Para los analistas del estado de salud de la economía estadounidense -quedando aparte su estratosférica deuda- siguen presentes y con carácter amenazante tres elementos, que toman más fuerza conforme pasa el tiempo:

1. La imposibilidad creciente para los organismos de salud americanos de enfrentar sus obligaciones, y eso en un sin número de estados. Las cotizaciones aportadas sumadas al rendimiento patrimonial no compensan las salidas, es decir, lo que se tiene que pagar al jubilado.

Imagen ilustrativa. Foto: Universidad de Harvard

2. El monto de la deuda de la escolaridad para cada americano que haya cursado (o esté cursando) estudios universitarios no deja de subir de manera preocupante; es un hecho de que el costo de los estudios desde los años 80 ha sido aumentando y muchos llegan a la edad de la jubilación con un porcentaje alto de su deuda vigente.

3. El tercer elemento, y no el menor, ya que puede volverse la gran burbuja en Estados Unidos es el relacionado con el préstamo para adquirir automóviles.

Es alrededor de este último punto que vamos a reflexionar a continuación, ya que el último reporte con fecha de junio deja a entender que algo preocupante está pasando en relación con la industria automotriz.

Primero, surge la siguiente pregunta: ¿sobre qué se basan los mencionados economistas para adelantar tan mal augurio?
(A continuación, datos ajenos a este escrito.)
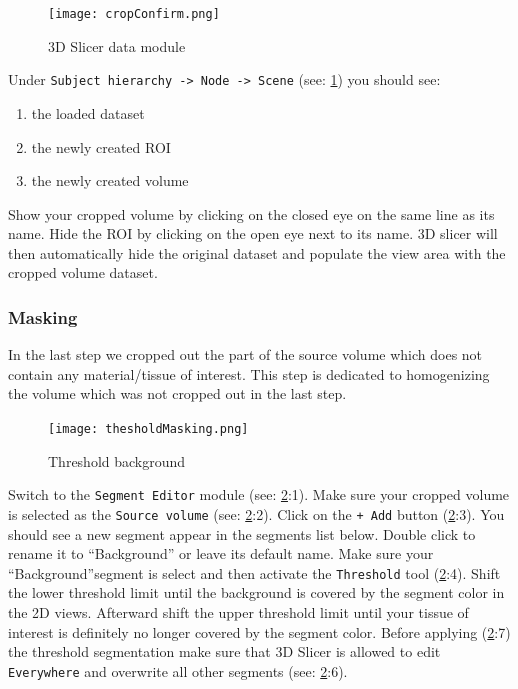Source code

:\begin{figure}[h!]
	\centerline{
		\texttt{[image: cropConfirm.png]}}
	\caption{3D Slicer data module}\label{fig:cC}
\end{figure}
\pagebreak
\newline
Under \texttt{Subject hierarchy -> Node -> Scene} (see: \cref{fig:cC}) you should see:
\begin{enumerate}
	\item the loaded dataset
	\item the newly created ROI
	\item the newly created volume
\end{enumerate}
Show your cropped volume by clicking on the closed eye on the same line as its name. Hide the ROI by clicking on the open eye next to its name.
3D slicer will then automatically hide the original dataset and populate the view area with the cropped volume dataset.

\subsubsection{Masking}\label{mask}
In the last step we cropped out the part of the source volume which does not contain any material/tissue of interest.
This step is dedicated to homogenizing the volume which was not cropped out in the last step.
\begin{figure}[h!]
	\centerline{
		\texttt{[image: thesholdMasking.png]}}
	\caption{Threshold background}\label{fig:tM}
\end{figure}
Switch to the \texttt{Segment Editor} module (see: \cref{fig:tM}:1).
Make sure your cropped volume is selected as the \texttt{Source volume} (see: \cref{fig:tM}:2).
Click on the \texttt{+ Add} button (\cref{fig:tM}:3). You should see a new segment appear in the segments list below.
Double click to rename it to ``Background'' or leave its default name.
Make sure your ``Background''segment is select and then activate the \texttt{Threshold} tool (\cref{fig:tM}:4).
Shift the lower threshold limit until the background is covered by the segment color in the 2D views. Afterward shift the upper threshold limit until your tissue of interest is definitely no longer covered by the segment color.
Before applying (\cref{fig:tM}:7) the threshold segmentation make sure that 3D Slicer is allowed to edit \texttt{Everywhere} and overwrite all other segments (see: \cref{fig:tM}:6).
Dos elementos importantes nos llaman la atención:

1. Tenemos que regresar hasta años atrás para ver las primicias de esta tendencia y conocer su posible desenlace; el mercado del préstamo de automóviles se ha incrementado en gran proporción estos últimos 7 años.
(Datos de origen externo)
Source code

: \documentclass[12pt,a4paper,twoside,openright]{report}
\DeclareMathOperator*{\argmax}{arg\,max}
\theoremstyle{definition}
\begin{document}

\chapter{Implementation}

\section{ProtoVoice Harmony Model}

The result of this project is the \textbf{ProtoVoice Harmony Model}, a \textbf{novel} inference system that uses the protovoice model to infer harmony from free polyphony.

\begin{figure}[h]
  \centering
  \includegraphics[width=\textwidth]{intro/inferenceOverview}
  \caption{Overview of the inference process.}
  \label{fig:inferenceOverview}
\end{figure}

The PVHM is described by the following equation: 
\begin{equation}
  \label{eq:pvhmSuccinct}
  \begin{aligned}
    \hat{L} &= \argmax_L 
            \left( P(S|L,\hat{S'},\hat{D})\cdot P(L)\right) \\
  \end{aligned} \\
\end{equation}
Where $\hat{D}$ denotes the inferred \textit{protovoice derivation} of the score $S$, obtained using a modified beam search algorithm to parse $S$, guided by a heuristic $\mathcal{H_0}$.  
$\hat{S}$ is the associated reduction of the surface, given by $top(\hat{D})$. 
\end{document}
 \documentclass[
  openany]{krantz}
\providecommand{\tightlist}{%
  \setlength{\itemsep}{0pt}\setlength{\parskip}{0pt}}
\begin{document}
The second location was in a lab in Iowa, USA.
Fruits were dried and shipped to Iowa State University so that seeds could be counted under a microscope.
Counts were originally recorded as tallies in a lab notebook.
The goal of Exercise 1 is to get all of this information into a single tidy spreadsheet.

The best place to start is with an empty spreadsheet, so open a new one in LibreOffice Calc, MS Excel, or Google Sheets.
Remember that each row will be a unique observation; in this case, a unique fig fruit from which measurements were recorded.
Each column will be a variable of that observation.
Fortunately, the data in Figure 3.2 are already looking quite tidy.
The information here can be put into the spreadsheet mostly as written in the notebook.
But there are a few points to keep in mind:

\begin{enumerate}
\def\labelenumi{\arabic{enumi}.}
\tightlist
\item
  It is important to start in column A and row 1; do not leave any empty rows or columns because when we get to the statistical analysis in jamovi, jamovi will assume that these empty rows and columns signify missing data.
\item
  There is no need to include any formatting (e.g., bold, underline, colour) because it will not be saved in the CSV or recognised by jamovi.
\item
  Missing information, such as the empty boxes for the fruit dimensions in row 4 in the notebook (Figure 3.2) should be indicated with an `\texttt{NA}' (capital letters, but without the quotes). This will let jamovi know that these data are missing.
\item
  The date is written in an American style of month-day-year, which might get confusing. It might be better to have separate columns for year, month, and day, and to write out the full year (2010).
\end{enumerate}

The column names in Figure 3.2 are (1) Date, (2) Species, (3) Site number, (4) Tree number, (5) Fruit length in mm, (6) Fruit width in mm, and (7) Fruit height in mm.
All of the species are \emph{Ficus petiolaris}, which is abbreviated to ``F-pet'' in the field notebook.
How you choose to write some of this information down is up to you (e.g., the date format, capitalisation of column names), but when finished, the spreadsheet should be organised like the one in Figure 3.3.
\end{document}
2. Por otro lado, al recordarnos las prácticas chuecas que se llevaron a cabo antes del 2008 y que condujeron a la burbuja inmobiliaria que conocimos, parece que lo mismo está por suceder ( Nihil Novum sub sole!). Me explico: cualquiera persona que tenga o no tenga una cuenta bancaria puede recibir un préstamo de una extensión de 7 años para comprar un coche. Es obvio que los cheques emitidos no tienen ningún tipo de respaldo.

Consecuencias de lo anterior: son los compradores amarrados por un contrato de 7 años que no tendrán la posibilidad de conseguir otro coche; ¡no se preguntaron antes si lo podían pagar tan fuerte era la tentación de tener su propio vehículo! Parece sarcasmo pero: ¡hubiera sido mejor comprar una bicicleta con efectivo!

Foto: @WhiteHouse

Ya que con este esquema Ponzi (para nuestro lector, el esquema Ponzi es una operación fraudulenta de inversión que implica el pago de intereses a los inversores de su propio dinero invertido o del dinero de nuevos inversores.¿Qué estamos vislumbrando?
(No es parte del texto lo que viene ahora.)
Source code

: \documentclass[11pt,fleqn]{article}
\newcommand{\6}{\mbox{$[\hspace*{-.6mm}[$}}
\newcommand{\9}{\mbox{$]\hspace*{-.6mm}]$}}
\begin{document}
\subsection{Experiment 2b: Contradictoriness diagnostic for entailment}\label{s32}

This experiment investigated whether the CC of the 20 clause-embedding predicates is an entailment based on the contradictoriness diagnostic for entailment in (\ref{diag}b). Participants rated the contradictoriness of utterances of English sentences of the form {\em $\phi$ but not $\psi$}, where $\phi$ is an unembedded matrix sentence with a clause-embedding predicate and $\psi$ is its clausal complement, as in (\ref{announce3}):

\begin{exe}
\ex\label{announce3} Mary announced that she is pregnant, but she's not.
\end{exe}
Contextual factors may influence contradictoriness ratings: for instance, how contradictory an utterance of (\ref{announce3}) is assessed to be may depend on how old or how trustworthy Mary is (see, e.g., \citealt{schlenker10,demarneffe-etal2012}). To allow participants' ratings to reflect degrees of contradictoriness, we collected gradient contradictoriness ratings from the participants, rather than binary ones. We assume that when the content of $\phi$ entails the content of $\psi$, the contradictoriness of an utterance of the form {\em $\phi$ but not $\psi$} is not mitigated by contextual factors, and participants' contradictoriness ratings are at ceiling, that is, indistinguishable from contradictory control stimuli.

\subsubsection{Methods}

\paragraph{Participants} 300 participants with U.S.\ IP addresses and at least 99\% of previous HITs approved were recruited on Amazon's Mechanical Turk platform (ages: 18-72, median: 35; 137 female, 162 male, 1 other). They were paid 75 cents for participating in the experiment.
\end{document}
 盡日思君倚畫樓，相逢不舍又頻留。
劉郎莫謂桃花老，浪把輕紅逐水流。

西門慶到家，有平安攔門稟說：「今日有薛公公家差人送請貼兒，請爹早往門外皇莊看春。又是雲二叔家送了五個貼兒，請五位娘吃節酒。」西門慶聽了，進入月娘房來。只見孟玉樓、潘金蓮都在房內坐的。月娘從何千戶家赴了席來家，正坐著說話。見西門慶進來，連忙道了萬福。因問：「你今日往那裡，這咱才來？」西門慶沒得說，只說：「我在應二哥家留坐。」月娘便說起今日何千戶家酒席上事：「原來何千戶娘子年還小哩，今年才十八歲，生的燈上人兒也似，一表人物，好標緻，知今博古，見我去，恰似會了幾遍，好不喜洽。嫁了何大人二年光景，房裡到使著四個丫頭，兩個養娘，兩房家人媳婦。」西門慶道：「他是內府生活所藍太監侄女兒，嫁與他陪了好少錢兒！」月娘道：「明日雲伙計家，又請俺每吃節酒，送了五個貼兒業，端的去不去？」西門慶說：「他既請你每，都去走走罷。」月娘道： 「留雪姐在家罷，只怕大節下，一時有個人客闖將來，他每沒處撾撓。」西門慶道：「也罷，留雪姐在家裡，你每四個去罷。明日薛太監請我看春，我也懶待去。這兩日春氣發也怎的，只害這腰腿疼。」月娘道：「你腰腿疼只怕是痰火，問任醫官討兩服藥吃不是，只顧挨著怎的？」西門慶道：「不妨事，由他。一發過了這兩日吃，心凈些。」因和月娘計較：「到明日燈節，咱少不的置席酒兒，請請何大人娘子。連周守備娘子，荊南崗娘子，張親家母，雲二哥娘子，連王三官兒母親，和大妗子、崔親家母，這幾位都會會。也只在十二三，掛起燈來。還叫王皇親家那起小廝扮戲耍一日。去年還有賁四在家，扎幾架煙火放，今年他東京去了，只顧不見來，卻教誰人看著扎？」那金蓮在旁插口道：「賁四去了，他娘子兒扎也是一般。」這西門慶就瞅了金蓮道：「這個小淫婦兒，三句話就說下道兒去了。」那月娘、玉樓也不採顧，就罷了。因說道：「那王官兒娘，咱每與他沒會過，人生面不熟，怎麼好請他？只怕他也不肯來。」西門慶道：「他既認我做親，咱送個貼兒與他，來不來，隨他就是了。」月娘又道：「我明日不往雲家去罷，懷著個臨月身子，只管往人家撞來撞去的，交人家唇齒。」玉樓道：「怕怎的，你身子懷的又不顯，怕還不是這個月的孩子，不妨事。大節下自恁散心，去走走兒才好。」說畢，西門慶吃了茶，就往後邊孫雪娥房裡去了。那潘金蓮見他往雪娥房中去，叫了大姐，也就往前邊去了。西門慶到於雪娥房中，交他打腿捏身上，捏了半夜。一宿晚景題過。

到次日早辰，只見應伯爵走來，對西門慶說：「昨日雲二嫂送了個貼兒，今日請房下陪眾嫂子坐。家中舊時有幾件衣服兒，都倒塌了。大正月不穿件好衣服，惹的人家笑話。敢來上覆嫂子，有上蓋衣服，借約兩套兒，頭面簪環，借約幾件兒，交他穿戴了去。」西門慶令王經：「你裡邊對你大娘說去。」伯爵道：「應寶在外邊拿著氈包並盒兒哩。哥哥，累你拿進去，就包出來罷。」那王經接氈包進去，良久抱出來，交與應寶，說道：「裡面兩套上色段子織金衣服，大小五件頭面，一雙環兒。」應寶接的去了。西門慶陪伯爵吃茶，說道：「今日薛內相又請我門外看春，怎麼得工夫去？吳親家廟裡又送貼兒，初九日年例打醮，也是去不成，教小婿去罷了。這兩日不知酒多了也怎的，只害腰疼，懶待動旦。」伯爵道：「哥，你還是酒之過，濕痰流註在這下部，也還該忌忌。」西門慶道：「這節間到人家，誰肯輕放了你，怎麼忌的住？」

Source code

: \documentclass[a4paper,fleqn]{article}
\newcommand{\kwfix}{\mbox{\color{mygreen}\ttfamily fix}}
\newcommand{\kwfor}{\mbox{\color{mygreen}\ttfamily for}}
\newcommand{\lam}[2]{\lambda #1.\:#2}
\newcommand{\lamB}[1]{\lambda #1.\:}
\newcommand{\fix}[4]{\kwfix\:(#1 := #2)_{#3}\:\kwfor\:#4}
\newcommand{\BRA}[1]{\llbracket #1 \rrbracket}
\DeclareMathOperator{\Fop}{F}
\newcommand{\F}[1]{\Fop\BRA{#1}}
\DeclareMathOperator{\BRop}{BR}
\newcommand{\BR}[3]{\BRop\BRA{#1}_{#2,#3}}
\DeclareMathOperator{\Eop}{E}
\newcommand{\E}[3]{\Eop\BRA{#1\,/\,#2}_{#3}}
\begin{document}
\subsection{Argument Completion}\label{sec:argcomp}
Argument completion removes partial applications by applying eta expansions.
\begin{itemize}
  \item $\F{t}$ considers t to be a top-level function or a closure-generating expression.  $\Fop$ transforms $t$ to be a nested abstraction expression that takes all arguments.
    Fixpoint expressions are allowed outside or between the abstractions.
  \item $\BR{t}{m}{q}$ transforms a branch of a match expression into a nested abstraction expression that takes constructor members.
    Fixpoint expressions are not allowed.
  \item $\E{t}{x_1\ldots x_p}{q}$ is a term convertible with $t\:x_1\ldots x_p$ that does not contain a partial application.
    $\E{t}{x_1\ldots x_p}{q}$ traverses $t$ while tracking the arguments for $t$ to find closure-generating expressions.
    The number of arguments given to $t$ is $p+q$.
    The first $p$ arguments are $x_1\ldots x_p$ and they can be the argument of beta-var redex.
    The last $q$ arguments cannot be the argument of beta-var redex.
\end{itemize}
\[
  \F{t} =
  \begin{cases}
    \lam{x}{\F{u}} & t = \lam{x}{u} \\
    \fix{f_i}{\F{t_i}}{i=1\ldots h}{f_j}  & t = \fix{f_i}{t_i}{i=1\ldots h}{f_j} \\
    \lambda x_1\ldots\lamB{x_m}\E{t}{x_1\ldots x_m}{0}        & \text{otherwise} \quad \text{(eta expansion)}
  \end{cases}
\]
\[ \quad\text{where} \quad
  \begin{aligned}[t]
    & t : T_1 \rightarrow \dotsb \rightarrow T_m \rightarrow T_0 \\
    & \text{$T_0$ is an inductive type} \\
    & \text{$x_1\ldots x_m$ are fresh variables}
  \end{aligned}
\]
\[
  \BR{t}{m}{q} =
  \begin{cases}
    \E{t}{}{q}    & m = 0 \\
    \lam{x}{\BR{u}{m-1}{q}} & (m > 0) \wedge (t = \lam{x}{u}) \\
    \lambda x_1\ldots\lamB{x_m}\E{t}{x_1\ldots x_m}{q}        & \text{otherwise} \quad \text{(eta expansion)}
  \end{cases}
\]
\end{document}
Otra vez un gigantesco incumplimiento de la deuda porque las personas que no tienen poder adquisitivo o algún respaldo para comprar un coche están mostrando en grandes números su incapacidad de seguir pagando.

Deberíamos haber sacado las lecciones del pasado cuando en 1928, como consecuencia de un alto volumen de deudas inmobiliarias, la Bolsa de Valores quebró y a su turno los bancos.

Ahora, ¿Qué recomendación dar a los titulares de cuentas bancarias con cantidades importantes de liquidez? Deberían pensar en redistribuir sus reservas y sacarlas cuanto antes del banco.

Cuál es el posible desenlace que para nada se ve bueno, uno de los tres elementos citados arriba va a servir de detonador, mismo que provocará un fenómeno de dominó tamaño tsunami.

Entonces, ¿colchón en la cama, inversión en metales, todo vale menos que no reaccionar?